Síntesis Química de Oligonucleótidos

Durante los últimos 40 años, cuatro métodos para sintetizar ADN se han desarrollado. Estos métodos son :

  • Fosfato-Diéster,
  • Fosfato-Triéster,
  • Fosfito-Triéster y
  • H-fosfonato.

diferenciándose básicamente por la forma en la que se generan los enlaces internucleotídicos.

En la Unidad de Síntesis, se utiliza el Método del Fosfito-Triéster en Fase Sólida, en el que la cadena creciente de ADN se mantiene «anclada» a un soporte sólido (CPG) depositado en una columna delimitada por dos filtros e insoluble en los reactivos que fluyen a través de la misma.

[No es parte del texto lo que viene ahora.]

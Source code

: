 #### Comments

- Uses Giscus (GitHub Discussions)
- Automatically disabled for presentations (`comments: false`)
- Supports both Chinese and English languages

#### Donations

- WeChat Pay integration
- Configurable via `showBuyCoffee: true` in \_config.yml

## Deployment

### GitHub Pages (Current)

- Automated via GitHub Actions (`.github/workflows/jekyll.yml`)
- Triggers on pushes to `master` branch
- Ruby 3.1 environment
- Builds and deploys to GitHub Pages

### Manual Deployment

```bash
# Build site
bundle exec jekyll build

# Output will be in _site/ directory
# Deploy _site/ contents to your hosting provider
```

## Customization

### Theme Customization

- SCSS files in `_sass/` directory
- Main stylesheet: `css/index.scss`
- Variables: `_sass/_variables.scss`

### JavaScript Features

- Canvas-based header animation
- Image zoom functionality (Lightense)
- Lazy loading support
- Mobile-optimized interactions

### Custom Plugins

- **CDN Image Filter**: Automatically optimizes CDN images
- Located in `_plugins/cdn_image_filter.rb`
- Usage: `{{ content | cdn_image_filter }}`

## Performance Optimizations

La síntesis de un oligo se completa mediante un ciclo de reacciones que se repiten hasta que se alcanza la longitud deseada del oligo. Este ciclo consta de cuatro reacciones principales:

  1. Desprotección
    Consiste en eliminar mediante un tratamiento ligeramente ácido, al grupo Dimetoxitritilo (DMT). Este grupo protege al Hidroxilo 5′ terminal de la base (nucleótido) correspondiente.
  2. Acoplamiento
    Una vez libre el grupo hidroxilo, se adiciona el siguiente nucleótido, en forma de ß-cianoetilfosforamidito, correspondiente a la sequencia deseada.
  3. Bloqueo (capping)
    Concluído el paso de acoplamiento, se bloquean todos los hidroxilos que no reaccionaron (menor al 2% del total) con la nueva base, esto mediante una reacción de acetilación.
  4. Oxidación
    Finalmente, el grupo fosfito internucleotídico se oxida a un grupo fosfato estable.
    ciclosintesis

El ciclo de reacciones se repite tantas veces como nucleótidos se deseen adicionar.

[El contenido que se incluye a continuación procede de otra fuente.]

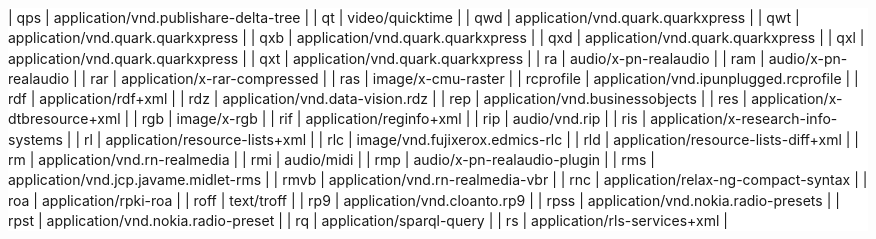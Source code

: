 | qps         | application/vnd.publishare-delta-tree                        |
| qt          | video/quicktime                                              |
| qwd         | application/vnd.quark.quarkxpress                            |
| qwt         | application/vnd.quark.quarkxpress                            |
| qxb         | application/vnd.quark.quarkxpress                            |
| qxd         | application/vnd.quark.quarkxpress                            |
| qxl         | application/vnd.quark.quarkxpress                            |
| qxt         | application/vnd.quark.quarkxpress                            |
| ra          | audio/x-pn-realaudio                                         |
| ram         | audio/x-pn-realaudio                                         |
| rar         | application/x-rar-compressed                                 |
| ras         | image/x-cmu-raster                                           |
| rcprofile   | application/vnd.ipunplugged.rcprofile                        |
| rdf         | application/rdf+xml                                          |
| rdz         | application/vnd.data-vision.rdz                              |
| rep         | application/vnd.businessobjects                              |
| res         | application/x-dtbresource+xml                                |
| rgb         | image/x-rgb                                                  |
| rif         | application/reginfo+xml                                      |
| rip         | audio/vnd.rip                                                |
| ris         | application/x-research-info-systems                          |
| rl          | application/resource-lists+xml                               |
| rlc         | image/vnd.fujixerox.edmics-rlc                               |
| rld         | application/resource-lists-diff+xml                          |
| rm          | application/vnd.rn-realmedia                                 |
| rmi         | audio/midi                                                   |
| rmp         | audio/x-pn-realaudio-plugin                                  |
| rms         | application/vnd.jcp.javame.midlet-rms                        |
| rmvb        | application/vnd.rn-realmedia-vbr                             |
| rnc         | application/relax-ng-compact-syntax                          |
| roa         | application/rpki-roa                                         |
| roff        | text/troff                                                   |
| rp9         | application/vnd.cloanto.rp9                                  |
| rpss        | application/vnd.nokia.radio-presets                          |
| rpst        | application/vnd.nokia.radio-preset                           |
| rq          | application/sparql-query                                     |
| rs          | application/rls-services+xml                                 |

Al terminar con el total de bases a unir, se ‘libera’ del soporte la cadena de ADN recién sintetizada mediante un tratamiento ligeramente básico (hidróxido de amonio a 55 grados durante 12 hrs).

Posteriormente se extrae de esa solución amoniacal con n-Butanol, se seca a vacío en Savant, se resuspende en agua mQ esterilizada y se analiza por electroforesis en gel de poliacrilamida. Se cuantifica por absorción de luz UV a 260nm y se entrega a la persona solicitante.